Ici, les luttes intestines entre chiraquiens et sarkozistes font l’objet d’une volée de bois vert chez les plus indépendants. Dominique de Villepin et Nicolas Sarkozy peuvent même être renvoyés dos à dos. Au premier l’on reproche sa grandiloquence hautaine et son mépris péremptoire. Au second, son incohérence et son opportunisme. Incohérence sur l’immigration, l’insécurité ou la politique économique : « Je me suis trompée. Je pensais qu’en reprenant le discours de Le Pen, Sarkozy ferait revenir à droite les électeurs frontistes : en fait, il les a dédouanés de leur vote », analyse une assistante. Le catalogue de mesures de l’UMP suscite bien des sarcasmes et choque les tempéraments libéraux : « Cinq pages sur l’égalité des chances et pratiquement rien d’intéressant sur les entreprises » ou encore « les Français sont fatigués de l’assistanat à la Borloo » [3]. N’est-ce pas parce que Nicolas Sarkozy a dit tout et son contraire et n’est pas en mesure d’afficher un bon bilan en matière d’ordre public ? Et son opportunisme rhétorique semble faire des émules à gauche : « Ségolène Royal est un réel danger. Elle se met dans les pas de Sarkozy. Quand il parle d’insécurité, elle en parle aussi : ce ne sont pas les mêmes mots, mais la même façon de traiter un sujet. » Ce n’est pas un hasard si le débat sur l’investiture socialiste qui devait se tenir à l’UMP le 16 novembre a été annulé dès l’après-midi : le parti conservateur est bien embarrassé devant un phénomène médiatique analogue à la sarkomanie des journaux.
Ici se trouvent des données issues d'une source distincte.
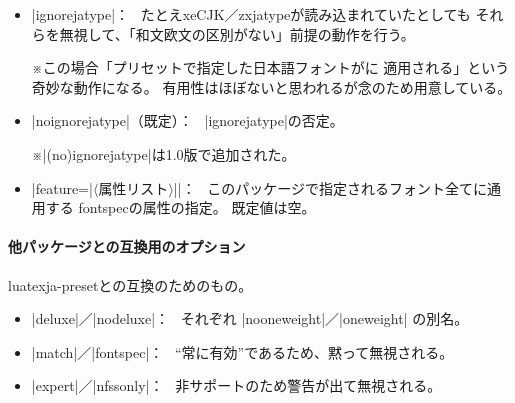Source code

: \documentclass[xelatex,ja=standard,jafont=ipaex,
  a4paper]{bxjsarticle}
\newcommand{\Pkg}[1]{\textsf{#1}}
\newcommand{\Meta}[1]{$\langle$\mbox{}#1\mbox{}$\rangle$}
\newcommand{\Note}{\par\noindent ※}
\newcommand{\Means}{：\ }
\newcommand{\JEmph}{\textgt}
\newcommand{\JSl}{\mbox{／}\linebreak[0]}
\begin{document}
\begin{itemize}
\item |ignorejatype|\Means
たとえ\Pkg{xeCJK}\JSl\Pkg{zxjatype}が読み込まれていたとしても
それらを無視して、「和文欧文の区別がない」前提の動作を行う。
\Note この場合「プリセットで指定した日本語フォントが\JEmph{欧文のみ}に
適用される」という奇妙な動作になる。
有用性はほぼないと思われるが念のため用意している。
\item |noignorejatype|（既定）\Means
|ignorejatype|\>の否定。
\Note |(no)ignorejatype|\>は1.0版で追加された。

\item |feature={|\Meta{属性リスト}|}|\Means
このパッケージで指定されるフォント全てに通用する
\Pkg{fontspec}の属性の指定。
既定値は空。

\end{itemize}

\paragraph{他パッケージとの互換用のオプション}
\Pkg{luatexja-preset}との互換のためのもの。

\begin{itemize}
\item |deluxe|\JSl|nodeluxe|\Means
  それぞれ |nooneweight|\JSl|oneweight| の別名。
\item |match|\JSl|fontspec|\Means
  “常に有効”であるため、黙って無視される。
\item |expert|\JSl|nfssonly|\Means
  非サポートのため警告が出て無視される。
\end{itemize}

\end{document}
Il serait malvenu de balayer d’un revers de la main ces confidences. Dégoût de la jeunesse devant le cynisme de la politique ? Loin s’en faut, les assistants parlementaires savent que la politique compose avec les réalités humaines et qu’elle est un art difficile consistant à ne verser ni dans le clientélisme, ni dans le fondamentalisme purificateur. A mille lieux du bourdonnement médiatique et des ragots de cabinets ministériels, les analyses des assistants parlementaires constituent un point de vue méconnu sur la crise profonde des institutions et de la chose commune. Pour anecdotique qu’il soit, il mérite qu’on y réfléchisse un instant.
[1] Il y a quelques années, Miossec leur avait consacré une chanson savoureuse et douce-amère, où l’assistant parlementaire, en attendant d’épouser la fille de son député, « courbe l’échine et en avale [sa] langue »
[2] La couleuvre qu’a dû avaler Gilles Carrez, rapporteur général du budget et spécialiste UMP des finances, devait être particulièrement énorme pour qu’il se sente obligé de vendre le budget 2007, à l’insincérité évidente, comme un budget des plus satisfaisants.
[3] Fait notable, Jean-Louis Borloo est la tête de Turc des assistants parlementaires libéraux.